Pertandingan antara Prancis dan Senegal menandai babak pertama dari pertemuan yang dinanti-nanti. Sebagai tim yang terbiasa menghadapi tekanan besar, Prancis diharapkan menunjukkan dominasi mereka di lapangan. Namun, Senegal juga tidak ingin kalah, karena mereka ingin menegaskan keberadaan mereka sebagai kandidat kuat di grup ini. Kombinasi antara ambisi Prancis dan semangat Senegal akan menjadi pemenang pertandingan yang ditunggu oleh para penggemar sepak bola. Apakah Les Bleus mampu memperbaiki kesalahan masa lalu, atau Senegal akan menegaskan diri sebagai ancaman baru di Piala Dunia ini? Ini menjadi pertanyaan yang menarik untuk dijawab.

Sebagai tim yang baru saja menyapu kemenangan dalam kualifikasi, Prancis memiliki keunggulan mental. Mereka mengetahui bahwa setiap kesalahan bisa berdampak besar, terutama dalam pertandingan pembuka. Sebaliknya, Senegal juga menyadari bahwa mereka harus memainkan peran aktif untuk mengamankan hasil maksimal. Kesuksesan di Piala Afrika 2025, meski kemudian dicabut, menjadi motivasi tambahan bagi mereka untuk menunjukkan kekuatan di kancah internasional. Dengan kombinasi mentalitas yang matang dan strategi yang tepat, tim Afrika ini berharap mampu menekan Les Bleus sejak awal.
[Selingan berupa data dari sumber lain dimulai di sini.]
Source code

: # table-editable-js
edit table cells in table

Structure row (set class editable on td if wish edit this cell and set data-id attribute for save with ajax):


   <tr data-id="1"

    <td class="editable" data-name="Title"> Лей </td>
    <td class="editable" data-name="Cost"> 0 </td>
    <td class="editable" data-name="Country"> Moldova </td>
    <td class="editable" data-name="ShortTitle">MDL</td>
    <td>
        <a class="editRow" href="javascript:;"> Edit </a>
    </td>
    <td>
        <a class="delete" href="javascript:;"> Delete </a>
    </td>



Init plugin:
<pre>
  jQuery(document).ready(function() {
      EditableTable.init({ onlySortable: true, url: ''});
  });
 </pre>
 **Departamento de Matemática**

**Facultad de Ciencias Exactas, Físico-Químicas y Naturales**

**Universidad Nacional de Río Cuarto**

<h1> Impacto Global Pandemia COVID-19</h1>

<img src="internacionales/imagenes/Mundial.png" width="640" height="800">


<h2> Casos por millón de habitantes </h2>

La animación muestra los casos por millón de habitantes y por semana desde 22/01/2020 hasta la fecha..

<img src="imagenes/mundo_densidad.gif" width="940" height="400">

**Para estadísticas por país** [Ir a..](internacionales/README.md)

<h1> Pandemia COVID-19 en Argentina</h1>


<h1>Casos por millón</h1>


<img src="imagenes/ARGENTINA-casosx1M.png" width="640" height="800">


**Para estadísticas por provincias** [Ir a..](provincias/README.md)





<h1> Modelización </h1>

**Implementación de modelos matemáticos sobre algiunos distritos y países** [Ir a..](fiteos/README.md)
Pertandingan ini juga menjadi momen khusus bagi Deschamps, yang ingin menutup karier kepelatihan dengan trofi luar biasa. Sebagai pelatih yang pernah menjuarai Piala Dunia, ia memiliki tekanan besar untuk menorehkan sejarah baru. Meski berusia 57 tahun, Deschamps tetap menunjukkan konsistensi dan kemampuan mengarahkan tim yang luar biasa. Dengan dukungan dari pemain senior dan muda, Les Bleus dipercaya bisa memperlihatkan permainan terbaik mereka. Namun, keberhasilan tergantung pada konsentrasi, strategi, dan kemampuan untuk menjaga ketenangan di tengah tekanan.

Kedua tim akan saling menguji sepanjang pertandingan. Prancis harus menghindari kesalahan fatal, sementara Senegal perlu memanfaatkan setiap peluang untuk menciptakan kejutan. Apakah pertandingan ini akan menjadi penebusan kesalahan masa lalu bagi Prancis, atau mungkin mengubah sejarah sepak bola Afrika? Jawabannya akan terungkap saat pertandingan dimulai. Semua mata tertuju pada laga pembuka yang menentukan arah pertandingan di Grup I Piala Dunia 2026.